PHILADELPHIA (CBS) -- This week marks the 30th anniversary of the disastrous confrontation between the Philadelphia police and members of the group that called itself "MOVE." Eleven people died and three blocks of West Philadelphia were burned to the ground. It all started out with a plea for help from the group's neighbors.

Imagine you live on a quiet street where hard-working, close-knit neighbors own their homes and keep them meticulous. Until one day, a group moves in and boards up their house, stops paying utilities so waste collects, attracting vermin, and yells obscenities, night and day. That was the 6200 block of Osage Avenue. The few remaining neighbors are reluctant to talk about it now.

"They had this horn and the kids were running around," a neighbor recalls. "It was not a good neighborhood to be in at that particular time."

But for three years, they complained, loudly, demanding city officials find a way to get the group out. The city tried a few legal tactics, but then-Mayor Wilson Goode was reluctant to take stronger action, until, suddenly, on May 12th, 1985, he ordered the neighborhood evacuated.

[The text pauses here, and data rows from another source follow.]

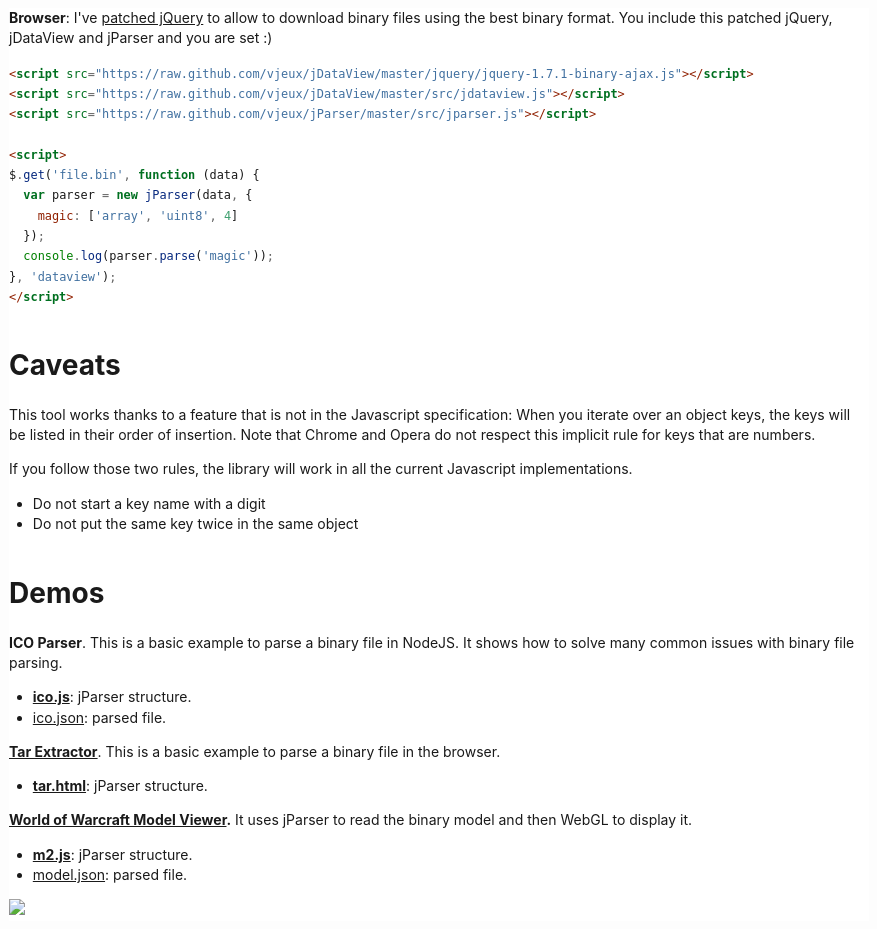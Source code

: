 **Browser**: I've [patched jQuery](https://github.com/vjeux/jDataView/blob/master/jquery/jquery-patch.txt) to allow to download binary files using the best binary format. You include this patched jQuery, jDataView and jParser and you are set :)

```html
<script src="https://raw.github.com/vjeux/jDataView/master/jquery/jquery-1.7.1-binary-ajax.js"></script>
<script src="https://raw.github.com/vjeux/jDataView/master/src/jdataview.js"></script>
<script src="https://raw.github.com/vjeux/jParser/master/src/jparser.js"></script>

<script>
$.get('file.bin', function (data) {
  var parser = new jParser(data, {
    magic: ['array', 'uint8', 4]
  });
  console.log(parser.parse('magic'));
}, 'dataview');
</script>
```

# Caveats

This tool works thanks to a feature that is not in the Javascript specification: When you iterate over an object keys, the keys will be listed in their order of insertion. Note that Chrome and Opera do not respect this implicit rule for keys that are numbers.

If you follow those two rules, the library will work in all the current Javascript implementations.

 * Do not start a key name with a digit
 * Do not put the same key twice in the same object


# Demos

**ICO Parser**. This is a basic example to parse a binary file in NodeJS. It shows how to solve many common issues with binary file parsing.

 * **[ico.js](https://github.com/vjeux/jParser/blob/master/sample/ico/ico.node.js)**: jParser structure.
 * [ico.json](http://fooo.fr/~vjeux/github/jParser/sample/ico/favicon.json): parsed file.

**[Tar Extractor](http://fooo.fr/~vjeux/github/jParser/sample/tar/tar.html)**. This is a basic example to parse a binary file in the browser.

 * **[tar.html](https://github.com/vjeux/jParser/blob/master/sample/tar/tar.html)**: jParser structure.

**<a href="http://fooo.fr/~vjeux/github/jsWoWModelViewer/modelviewer.html">World of Warcraft Model Viewer</a>.** It uses jParser to read the binary model and then WebGL to display it.

  * **[m2.js](http://fooo.fr/~vjeux/github/jsWoWModelViewer/scripts/m2.js)**: jParser structure.
  * [model.json](http://fooo.fr/~vjeux/github/jsWoWModelViewer/model.json): parsed file.

<a href="http://fooo.fr/~vjeux/github/jsWoWModelViewer/modelviewer.html"><img src="http://fooo.fr/~vjeux/github/jsWoWModelViewer/images/modelviewer.png"></a>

"I don't know of any other way to resolve their being in that house but to ask them to leave that house," Goode said, "and if they don't leave to remove them from the house."

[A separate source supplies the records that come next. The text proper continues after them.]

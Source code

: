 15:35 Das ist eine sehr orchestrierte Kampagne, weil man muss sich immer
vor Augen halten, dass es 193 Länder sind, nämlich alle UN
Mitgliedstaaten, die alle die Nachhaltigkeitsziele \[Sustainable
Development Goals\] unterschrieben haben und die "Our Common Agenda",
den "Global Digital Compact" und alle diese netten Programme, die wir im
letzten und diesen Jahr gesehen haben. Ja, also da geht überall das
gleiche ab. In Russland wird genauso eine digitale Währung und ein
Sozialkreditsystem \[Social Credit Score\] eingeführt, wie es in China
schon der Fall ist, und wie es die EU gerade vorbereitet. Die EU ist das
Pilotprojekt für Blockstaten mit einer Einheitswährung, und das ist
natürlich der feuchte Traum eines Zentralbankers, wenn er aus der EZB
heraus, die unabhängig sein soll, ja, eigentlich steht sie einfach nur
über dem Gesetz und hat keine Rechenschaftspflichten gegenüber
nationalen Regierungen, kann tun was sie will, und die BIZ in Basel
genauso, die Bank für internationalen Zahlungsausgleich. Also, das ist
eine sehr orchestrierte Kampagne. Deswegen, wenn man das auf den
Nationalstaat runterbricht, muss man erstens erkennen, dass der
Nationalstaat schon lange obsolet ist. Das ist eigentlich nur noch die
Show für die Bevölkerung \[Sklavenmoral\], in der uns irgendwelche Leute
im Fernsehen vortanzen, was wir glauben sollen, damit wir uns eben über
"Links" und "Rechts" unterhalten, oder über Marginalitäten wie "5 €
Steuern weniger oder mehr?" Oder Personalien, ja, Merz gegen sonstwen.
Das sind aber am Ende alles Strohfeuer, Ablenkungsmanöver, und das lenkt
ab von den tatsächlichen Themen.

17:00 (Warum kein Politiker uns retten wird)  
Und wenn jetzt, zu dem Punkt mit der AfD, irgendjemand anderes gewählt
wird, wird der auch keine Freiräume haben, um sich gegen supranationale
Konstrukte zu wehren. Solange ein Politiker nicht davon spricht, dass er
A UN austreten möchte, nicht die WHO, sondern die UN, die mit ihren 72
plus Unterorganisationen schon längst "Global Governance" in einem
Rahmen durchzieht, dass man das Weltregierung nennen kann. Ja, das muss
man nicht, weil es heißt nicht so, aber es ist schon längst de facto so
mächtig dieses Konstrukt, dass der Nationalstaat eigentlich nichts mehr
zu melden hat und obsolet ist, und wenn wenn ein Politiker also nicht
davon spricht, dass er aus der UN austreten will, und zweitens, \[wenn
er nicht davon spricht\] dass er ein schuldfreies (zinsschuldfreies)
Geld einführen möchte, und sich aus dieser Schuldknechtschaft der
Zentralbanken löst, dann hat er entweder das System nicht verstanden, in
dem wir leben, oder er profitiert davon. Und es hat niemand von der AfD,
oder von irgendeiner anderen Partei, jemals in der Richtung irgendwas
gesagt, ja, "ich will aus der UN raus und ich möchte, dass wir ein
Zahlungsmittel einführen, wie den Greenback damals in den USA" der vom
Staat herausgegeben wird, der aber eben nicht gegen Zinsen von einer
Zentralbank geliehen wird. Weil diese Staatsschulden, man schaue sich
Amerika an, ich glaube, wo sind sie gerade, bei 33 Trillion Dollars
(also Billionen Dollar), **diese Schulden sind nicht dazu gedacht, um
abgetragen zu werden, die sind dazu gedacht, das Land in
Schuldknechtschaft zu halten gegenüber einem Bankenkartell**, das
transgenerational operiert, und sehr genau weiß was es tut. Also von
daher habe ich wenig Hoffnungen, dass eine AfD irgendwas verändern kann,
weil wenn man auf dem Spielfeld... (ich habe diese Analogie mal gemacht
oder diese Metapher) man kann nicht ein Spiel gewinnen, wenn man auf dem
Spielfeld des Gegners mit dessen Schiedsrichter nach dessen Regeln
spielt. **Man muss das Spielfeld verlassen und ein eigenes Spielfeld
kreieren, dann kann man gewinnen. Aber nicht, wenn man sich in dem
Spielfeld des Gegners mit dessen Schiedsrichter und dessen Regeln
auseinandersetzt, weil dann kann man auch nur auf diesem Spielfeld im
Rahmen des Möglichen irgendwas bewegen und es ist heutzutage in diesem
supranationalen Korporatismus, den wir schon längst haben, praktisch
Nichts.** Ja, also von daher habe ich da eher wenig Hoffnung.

"We were evacuated on Mother's Day, May the 13th," says a neighbor. "I thought it was going to be for a short period of time."

Richard Maloney reported for KYW Newsradio that neighbors left calmly.

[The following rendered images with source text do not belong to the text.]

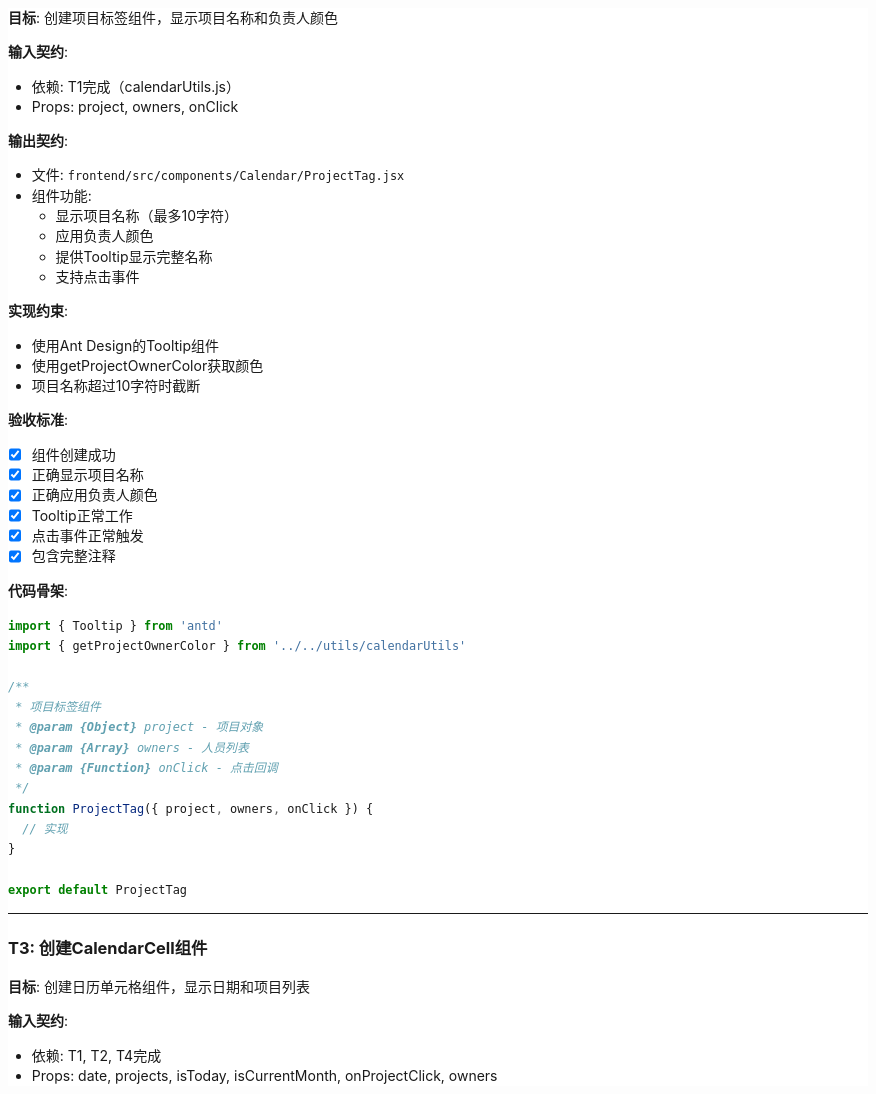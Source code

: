 **目标**: 创建项目标签组件，显示项目名称和负责人颜色

**输入契约**:
- 依赖: T1完成（calendarUtils.js）
- Props: project, owners, onClick

**输出契约**:
- 文件: `frontend/src/components/Calendar/ProjectTag.jsx`
- 组件功能:
  - 显示项目名称（最多10字符）
  - 应用负责人颜色
  - 提供Tooltip显示完整名称
  - 支持点击事件

**实现约束**:
- 使用Ant Design的Tooltip组件
- 使用getProjectOwnerColor获取颜色
- 项目名称超过10字符时截断

**验收标准**:
- [x] 组件创建成功
- [x] 正确显示项目名称
- [x] 正确应用负责人颜色
- [x] Tooltip正常工作
- [x] 点击事件正常触发
- [x] 包含完整注释

**代码骨架**:
```javascript
import { Tooltip } from 'antd'
import { getProjectOwnerColor } from '../../utils/calendarUtils'

/**
 * 项目标签组件
 * @param {Object} project - 项目对象
 * @param {Array} owners - 人员列表
 * @param {Function} onClick - 点击回调
 */
function ProjectTag({ project, owners, onClick }) {
  // 实现
}

export default ProjectTag
```

---

### T3: 创建CalendarCell组件

**目标**: 创建日历单元格组件，显示日期和项目列表

**输入契约**:
- 依赖: T1, T2, T4完成
- Props: date, projects, isToday, isCurrentMonth, onProjectClick, owners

"It's the eye of the hurricane," he reported. "Maybe that's not the perfect analogy, but unless the MOVE people are listening to the radio, it's very possible they're not sure what's going on.

"We had the radio on that morning, on KYW," says Ramona Africa, the only remaining survivor from inside the MOVE house. She says they knew police were amassing, but weren't worried.

Perhaps it was not the eye of the hurricane -- but it was the calm before the storm.